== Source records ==
============================================================
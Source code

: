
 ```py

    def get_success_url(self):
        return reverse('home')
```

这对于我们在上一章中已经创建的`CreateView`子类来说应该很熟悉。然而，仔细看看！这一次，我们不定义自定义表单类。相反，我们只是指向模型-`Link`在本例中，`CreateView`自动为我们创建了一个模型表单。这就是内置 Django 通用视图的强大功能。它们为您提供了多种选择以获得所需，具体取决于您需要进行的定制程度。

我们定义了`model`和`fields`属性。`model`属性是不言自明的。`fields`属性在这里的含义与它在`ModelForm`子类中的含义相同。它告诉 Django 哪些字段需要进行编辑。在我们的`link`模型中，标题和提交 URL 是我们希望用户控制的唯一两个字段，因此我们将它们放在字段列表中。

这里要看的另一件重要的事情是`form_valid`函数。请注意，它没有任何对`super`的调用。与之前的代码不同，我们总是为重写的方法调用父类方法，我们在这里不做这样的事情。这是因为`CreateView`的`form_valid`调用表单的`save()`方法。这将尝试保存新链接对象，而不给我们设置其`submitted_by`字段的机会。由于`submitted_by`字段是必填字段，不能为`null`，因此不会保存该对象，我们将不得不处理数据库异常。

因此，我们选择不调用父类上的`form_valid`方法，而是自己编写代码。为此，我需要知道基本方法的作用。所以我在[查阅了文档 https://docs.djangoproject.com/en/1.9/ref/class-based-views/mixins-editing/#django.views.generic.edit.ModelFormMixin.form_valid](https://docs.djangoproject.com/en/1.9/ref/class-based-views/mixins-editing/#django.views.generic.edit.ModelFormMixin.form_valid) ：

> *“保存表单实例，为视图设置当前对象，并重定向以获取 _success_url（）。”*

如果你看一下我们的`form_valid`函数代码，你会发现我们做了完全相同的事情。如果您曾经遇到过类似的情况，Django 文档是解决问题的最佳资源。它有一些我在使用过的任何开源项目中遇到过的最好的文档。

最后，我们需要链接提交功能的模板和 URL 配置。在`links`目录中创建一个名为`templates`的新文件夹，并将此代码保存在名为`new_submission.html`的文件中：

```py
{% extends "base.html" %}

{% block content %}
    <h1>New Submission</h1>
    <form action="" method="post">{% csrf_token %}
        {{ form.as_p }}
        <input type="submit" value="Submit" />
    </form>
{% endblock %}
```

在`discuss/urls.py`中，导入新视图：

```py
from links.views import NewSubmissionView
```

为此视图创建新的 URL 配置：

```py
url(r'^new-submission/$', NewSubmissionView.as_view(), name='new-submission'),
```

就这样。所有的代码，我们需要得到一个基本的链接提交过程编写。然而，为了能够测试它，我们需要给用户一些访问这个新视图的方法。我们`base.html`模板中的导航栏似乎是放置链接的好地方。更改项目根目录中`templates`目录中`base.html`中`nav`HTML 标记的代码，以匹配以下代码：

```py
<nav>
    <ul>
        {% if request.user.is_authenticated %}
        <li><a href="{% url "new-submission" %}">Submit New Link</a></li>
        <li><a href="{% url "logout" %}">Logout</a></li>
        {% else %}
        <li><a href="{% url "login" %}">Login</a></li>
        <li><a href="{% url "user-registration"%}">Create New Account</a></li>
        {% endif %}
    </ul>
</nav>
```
============================================================
== What you have to do ==
All lines with the word "links" are needed; pull them from the entries and copy each.

== Your response ==
最后，我们需要链接提交功能的模板和 URL 配置。在`links`目录中创建一个名为`templates`的新文件夹，并将此代码保存在名为`new_submission.html`的文件中：
from links.views import NewSubmissionView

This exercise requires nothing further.